● **TASK TO COMPLETE**:
In the entries below, find the line with "## ⚙ How It Works" and the line with "for accurate detection.". Reproduce those two lines and every line between them exactly, and nothing more.
[Opening STORED DATA section]
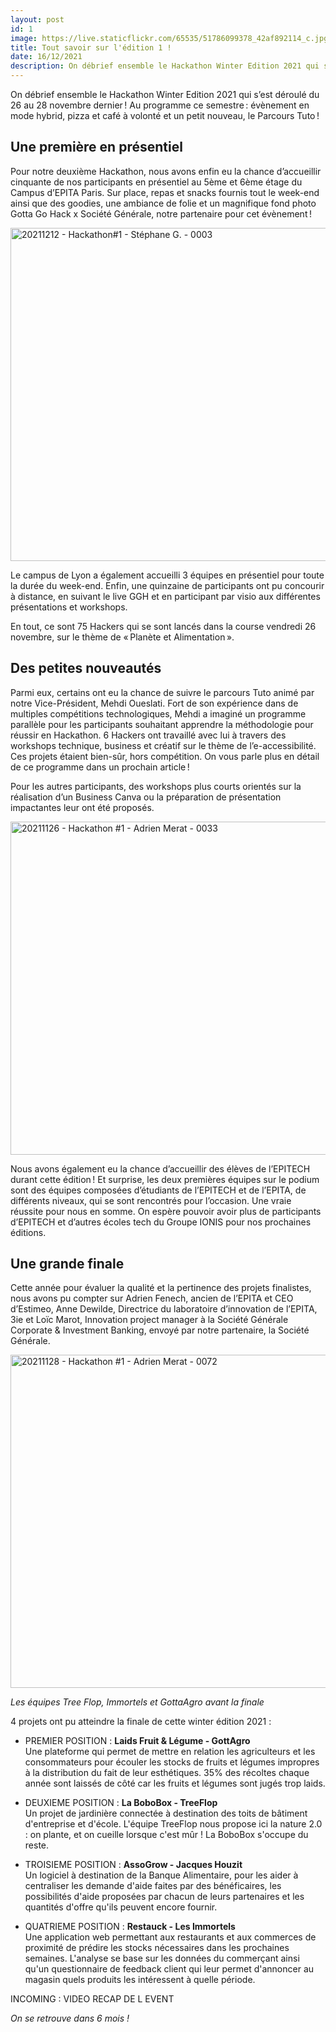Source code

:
 ```yaml
---
layout: post
id: 1
image: https://live.staticflickr.com/65535/51786099378_42af892114_c.jpg
title: Tout savoir sur l'édition 1 !
date: 16/12/2021
description: On débrief ensemble le Hackathon Winter Edition 2021 qui s’est déroulé du 26 au 28 novembre dernier. Au programme ce semestre, évènement en mode hybrid, pizza et café à volonté et un petit nouveau, le Parcours Tuto !
---
```


<hback>
<hcontent>

<p>
On débrief ensemble le Hackathon Winter Edition 2021 qui s’est déroulé du 26 au 28 novembre dernier ! Au programme ce semestre : évènement en mode hybrid, 
pizza et café à volonté et un petit nouveau, le Parcours Tuto !

## Une première en présentiel
Pour notre deuxième Hackathon, nous avons enfin eu la chance d’accueillir cinquante de nos 
participants en présentiel au 5ème et 6ème étage du Campus d’EPITA Paris. Sur place, repas 
et snacks fournis tout le week-end ainsi que des goodies, une ambiance de folie et un 
magnifique fond photo Gotta Go Hack x Société Générale, notre partenaire pour cet 
évènement ! 

<img src="https://live.staticflickr.com/65535/51785841336_ae28739931_c.jpg" width="800" height="533" alt="20211212 - Hackathon#1 - Stéphane G. - 0003">

Le campus de Lyon a également accueilli 3 équipes en présentiel pour toute la durée du 
week-end. Enfin, une quinzaine de participants ont pu concourir à distance, en suivant le 
live GGH et en participant par visio aux différentes présentations et workshops. 

En tout, ce sont 75 Hackers qui se sont lancés dans la course vendredi 26 novembre, sur 
le thème de « Planète et Alimentation ». 


## Des petites nouveautés
Parmi eux, certains ont eu la chance de suivre le parcours Tuto animé par notre 
Vice-Président, Mehdi Oueslati. Fort de son expérience dans de multiples compétitions 
technologiques, Mehdi a imaginé un programme parallèle pour les participants souhaitant 
apprendre la méthodologie pour réussir en Hackathon. 6 Hackers ont travaillé avec lui à 
travers des workshops technique, business et créatif sur le thème de l’e-accessibilité. 
Ces projets étaient bien-sûr, hors compétition. On vous parle plus en détail de ce 
programme dans un prochain article ! 

Pour les autres participants, des workshops plus courts orientés sur la réalisation d’un Business Canva ou la préparation de présentation impactantes 
leur ont été proposés. 

<img src="https://live.staticflickr.com/65535/51785035792_f649b48373_c.jpg" width="800" height="533" alt="20211126 - Hackathon #1 - Adrien Merat - 0033">

Nous avons également eu la chance d’accueillir des élèves de l’EPITECH durant cette 
édition ! Et surprise, les deux premières équipes sur le podium sont des équipes composées 
d’étudiants de l’EPITECH et de l’EPITA, de différents niveaux, qui se sont rencontrés pour 
l’occasion. Une vraie réussite pour nous en somme. On espère pouvoir avoir plus de 
participants d’EPITECH et d’autres écoles tech du Groupe IONIS pour nos prochaines 
éditions. 


## Une grande finale

Cette année pour évaluer la qualité et la pertinence des projets finalistes, nous avons pu compter sur Adrien Fenech, ancien de l’EPITA et CEO d’Estimeo, 
Anne Dewilde, Directrice du laboratoire d’innovation de l’EPITA, 3ie et Loïc Marot, Innovation project manager à la Société Générale Corporate & Investment 
Banking, envoyé par notre partenaire, la Société Générale.


<img src="https://live.staticflickr.com/65535/51786469664_8e8c1617e0_c.jpg" width="800" height="533" alt="20211128 - Hackathon #1 - Adrien Merat - 0072">

*Les équipes Tree Flop, Immortels et GottaAgro avant la finale*



4 projets ont pu atteindre la finale de cette winter édition 2021 :
- PREMIER POSITION : **Laids Fruit & Légume - GottAgro**   
Une plateforme qui permet de mettre en relation les agriculteurs et les consommateurs pour écouler  les stocks de fruits et légumes impropres à la 
distribution du fait de leur esthétiques. 35% des récoltes  chaque année sont laissés de côté car les fruits et légumes sont jugés trop laids.

- DEUXIEME POSITION : **La BoboBox - TreeFlop**   
Un projet de jardinière connectée à destination des toits de bâtiment d'entreprise et d'école. L'équipe TreeFlop nous propose ici la nature 2.0 : 
on plante, et on cueille lorsque c'est mûr ! La BoboBox s'occupe du reste.

- TROISIEME POSITION : **AssoGrow - Jacques Houzit**   
Un logiciel à destination de la Banque Alimentaire, pour les aider à centraliser les demande d'aide faites par des bénéficaires, les possibilités 
d'aide proposées par chacun de leurs partenaires et les quantités d'offre qu'ils peuvent encore fournir.

- QUATRIEME POSITION : **Restauck - Les Immortels**    
Une application web permettant aux restaurants et aux commerces de proximité de prédire les stocks nécessaires dans les prochaines semaines. L'analyse se 
base sur les données du commerçant ainsi qu'un questionnaire de feedback client qui leur permet d'annoncer au magasin quels produits les intéressent à 
quelle période.



INCOMING : VIDEO RECAP DE L EVENT

*On se retrouve dans 6 mois !*

</hcontent>
</hback>
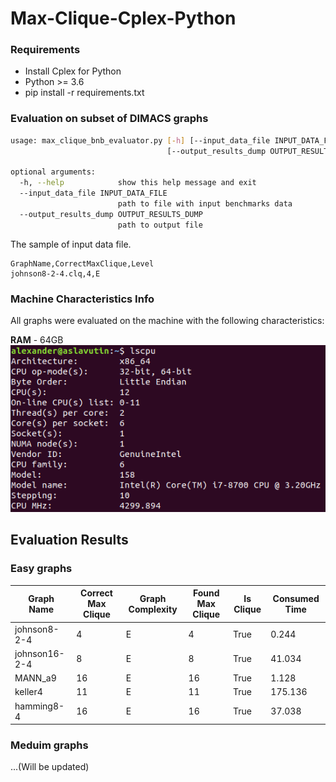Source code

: # Max-Clique-Cplex-Python


### Requirements
 - Install Cplex for Python
 - Python >= 3.6
 - pip install -r requirements.txt

### Evaluation on subset of DIMACS graphs
```bash
usage: max_clique_bnb_evaluator.py [-h] [--input_data_file INPUT_DATA_FILE]
                                   [--output_results_dump OUTPUT_RESULTS_DUMP]

optional arguments:
  -h, --help            show this help message and exit
  --input_data_file INPUT_DATA_FILE
                        path to file with input benchmarks data
  --output_results_dump OUTPUT_RESULTS_DUMP
                        path to output file

```

The sample of input data file.

```text
GraphName,CorrectMaxClique,Level
johnson8-2-4.clq,4,E
```

### Machine Characteristics Info
All graphs were evaluated on the machine with the following characteristics:

**RAM** - 64GB
![](imgs/machine_info.png)

## Evaluation Results

### Easy graphs

|Graph Name   |Correct Max Clique|Graph Complexity|Found Max Clique|Is Clique|Consumed Time|
|-------------|------------------|----------------|----------------|---------|-------------|
|johnson8-2-4 |4                 |E               |4               |True     |0.244        |
|johnson16-2-4|8                 |E               |8               |True     |41.034       |
|MANN_a9      |16                |E               |16              |True     |1.128        |
|keller4      |11                |E               |11              |True     |175.136      |
|hamming8-4   |16                |E               |16              |True     |37.038       |

### Meduim graphs

...(Will be updated)
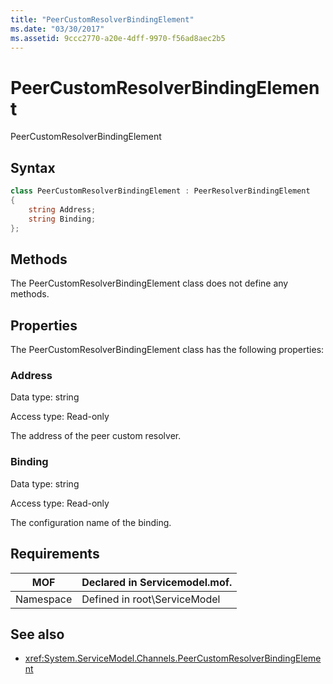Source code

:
 ```yaml
---
title: "PeerCustomResolverBindingElement"
ms.date: "03/30/2017"
ms.assetid: 9ccc2770-a20e-4dff-9970-f56ad8aec2b5
---
```

# PeerCustomResolverBindingElement

PeerCustomResolverBindingElement

## Syntax

```csharp
class PeerCustomResolverBindingElement : PeerResolverBindingElement
{
    string Address;
    string Binding;
};
```

## Methods

The PeerCustomResolverBindingElement class does not define any methods.

## Properties

 The PeerCustomResolverBindingElement class has the following properties:

### Address

Data type: string

Access type: Read-only

The address of the peer custom resolver.

### Binding

Data type: string

Access type: Read-only

The configuration name of the binding.

## Requirements

|MOF|Declared in Servicemodel.mof.|
|---------|-----------------------------------|
|Namespace|Defined in root\ServiceModel|

## See also

- <xref:System.ServiceModel.Channels.PeerCustomResolverBindingElement>
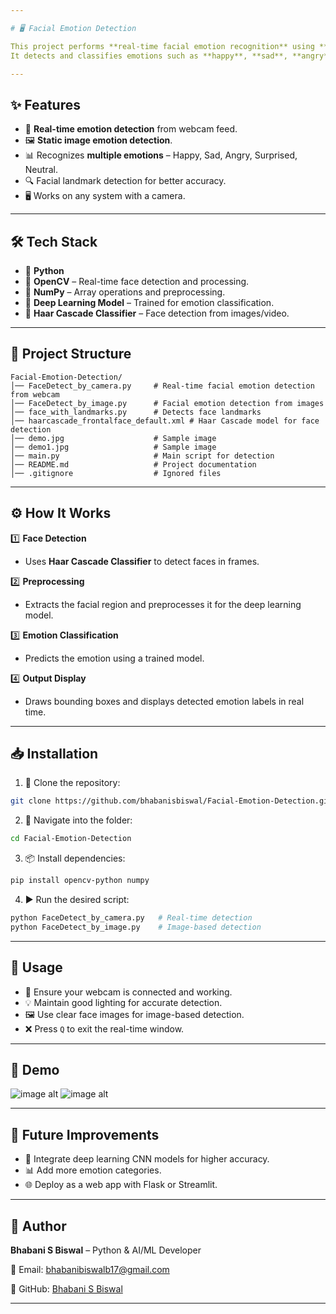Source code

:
 ```yaml
---

# 🖥 Facial Emotion Detection

This project performs **real-time facial emotion recognition** using **deep learning** 🧠 and **OpenCV** 📷.
It detects and classifies emotions such as **happy**, **sad**, **angry**, **surprised**, and **neutral** 😐 from facial expressions.

---
```


## ✨ Features

* 🎥 **Real-time emotion detection** from webcam feed.
* 🖼 **Static image emotion detection**.
* 📊 Recognizes **multiple emotions** – Happy, Sad, Angry, Surprised, Neutral.
* 🔍 Facial landmark detection for better accuracy.
* 🖥 Works on any system with a camera.

---

## 🛠 Tech Stack

* 🐍 **Python**
* 🎥 **OpenCV** – Real-time face detection and processing.
* 🔢 **NumPy** – Array operations and preprocessing.
* 🤖 **Deep Learning Model** – Trained for emotion classification.
* 📁 **Haar Cascade Classifier** – Face detection from images/video.

---

## 📂 Project Structure

```
Facial-Emotion-Detection/
│── FaceDetect_by_camera.py     # Real-time facial emotion detection from webcam
│── FaceDetect_by_image.py      # Facial emotion detection from images
│── face_with_landmarks.py      # Detects face landmarks
│── haarcascade_frontalface_default.xml # Haar Cascade model for face detection
│── demo.jpg                    # Sample image
│── demo1.jpg                   # Sample image
│── main.py                     # Main script for detection
│── README.md                   # Project documentation
│── .gitignore                  # Ignored files
```

---

## ⚙ How It Works

1️⃣ **Face Detection**

* Uses **Haar Cascade Classifier** to detect faces in frames.

2️⃣ **Preprocessing**

* Extracts the facial region and preprocesses it for the deep learning model.

3️⃣ **Emotion Classification**

* Predicts the emotion using a trained model.

4️⃣ **Output Display**

* Draws bounding boxes and displays detected emotion labels in real time.

---

## 📥 Installation

1. 📂 Clone the repository:

```bash
git clone https://github.com/bhabanisbiswal/Facial-Emotion-Detection.git
```

2. 📁 Navigate into the folder:

```bash
cd Facial-Emotion-Detection
```

3. 📦 Install dependencies:

```bash
pip install opencv-python numpy
```

4. ▶ Run the desired script:

```bash
python FaceDetect_by_camera.py   # Real-time detection
python FaceDetect_by_image.py    # Image-based detection
```

---

## 🚀 Usage

* 🎥 Ensure your webcam is connected and working.
* 💡 Maintain good lighting for accurate detection.
* 🖼 Use clear face images for image-based detection.
* ❌ Press `Q` to exit the real-time window.

---

## 📸 Demo

![image alt](.jpg)
![image alt](.jpg)

---

## 🔮 Future Improvements

* 🤖 Integrate deep learning CNN models for higher accuracy.
* 📊 Add more emotion categories.
* 🌐 Deploy as a web app with Flask or Streamlit.

---

## 👤 Author

**Bhabani S Biswal** – Python & AI/ML Developer

📧 Email: [bhabanibiswalb17@gmail.com](mailto:bhabanibiswalb17@gmail.com)

🔗 GitHub: [Bhabani S Biswal](https://github.com/bhabanisbiswal)

---
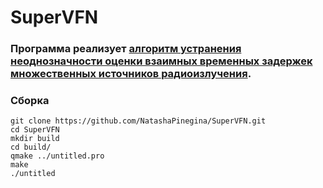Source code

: # SuperVFN
### Программа реализует [алгоритм устранения неоднозначности оценки взаимных временных задержек множественных источников радиоизлучения](https://elibrary.ru/item.asp?id=50304343).

### Сборка
```
git clone https://github.com/NatashaPinegina/SuperVFN.git
cd SuperVFN
mkdir build
cd build/
qmake ../untitled.pro
make
./untitled
```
[Closing STORED DATA section]
● **ANSWER FOR THE TASK**:
## ⚙ How It Works

1️⃣ **Face Detection**

* Uses **Haar Cascade Classifier** to detect faces in frames.

2️⃣ **Preprocessing**

* Extracts the facial region and preprocesses it for the deep learning model.

3️⃣ **Emotion Classification**

* Predicts the emotion using a trained model.

4️⃣ **Output Display**

* Draws bounding boxes and displays detected emotion labels in real time.

---

## 📥 Installation

1. 📂 Clone the repository:

```bash
git clone https://github.com/bhabanisbiswal/Facial-Emotion-Detection.git
```

2. 📁 Navigate into the folder:

```bash
cd Facial-Emotion-Detection
```

3. 📦 Install dependencies:

```bash
pip install opencv-python numpy
```

4. ▶ Run the desired script:

```bash
python FaceDetect_by_camera.py   # Real-time detection
python FaceDetect_by_image.py    # Image-based detection
```

---

## 🚀 Usage

* 🎥 Ensure your webcam is connected and working.
* 💡 Maintain good lighting for accurate detection.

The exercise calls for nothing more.